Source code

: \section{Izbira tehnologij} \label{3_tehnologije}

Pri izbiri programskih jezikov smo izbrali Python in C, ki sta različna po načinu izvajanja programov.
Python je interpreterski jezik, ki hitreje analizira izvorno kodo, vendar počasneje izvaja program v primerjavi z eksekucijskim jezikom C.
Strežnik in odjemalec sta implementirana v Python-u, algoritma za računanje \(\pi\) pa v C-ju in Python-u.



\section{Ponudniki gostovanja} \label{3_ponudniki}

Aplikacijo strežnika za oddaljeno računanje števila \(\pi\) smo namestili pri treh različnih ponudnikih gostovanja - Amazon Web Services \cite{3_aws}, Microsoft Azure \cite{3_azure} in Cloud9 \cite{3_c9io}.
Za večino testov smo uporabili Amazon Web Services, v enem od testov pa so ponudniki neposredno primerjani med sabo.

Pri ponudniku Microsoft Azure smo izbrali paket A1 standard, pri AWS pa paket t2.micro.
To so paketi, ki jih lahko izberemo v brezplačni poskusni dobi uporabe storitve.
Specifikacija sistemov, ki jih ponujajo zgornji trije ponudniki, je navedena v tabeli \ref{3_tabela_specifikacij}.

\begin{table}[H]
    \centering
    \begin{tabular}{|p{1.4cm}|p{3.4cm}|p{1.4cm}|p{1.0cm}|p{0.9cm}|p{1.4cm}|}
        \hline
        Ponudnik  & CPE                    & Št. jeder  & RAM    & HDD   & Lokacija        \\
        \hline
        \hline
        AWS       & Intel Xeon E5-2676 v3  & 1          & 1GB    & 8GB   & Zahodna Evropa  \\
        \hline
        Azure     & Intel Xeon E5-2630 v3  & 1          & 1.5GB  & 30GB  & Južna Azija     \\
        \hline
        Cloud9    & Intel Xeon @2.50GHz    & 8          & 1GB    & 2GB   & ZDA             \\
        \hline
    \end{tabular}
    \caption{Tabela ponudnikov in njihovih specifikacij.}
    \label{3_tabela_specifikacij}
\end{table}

※

## What to work on
Take from the material above every line that includes the word "begin".

## The completed task
\begin{table}[H]
    \begin{tabular}{|p{1.4cm}|p{3.4cm}|p{1.4cm}|p{1.0cm}|p{0.9cm}|p{1.4cm}|}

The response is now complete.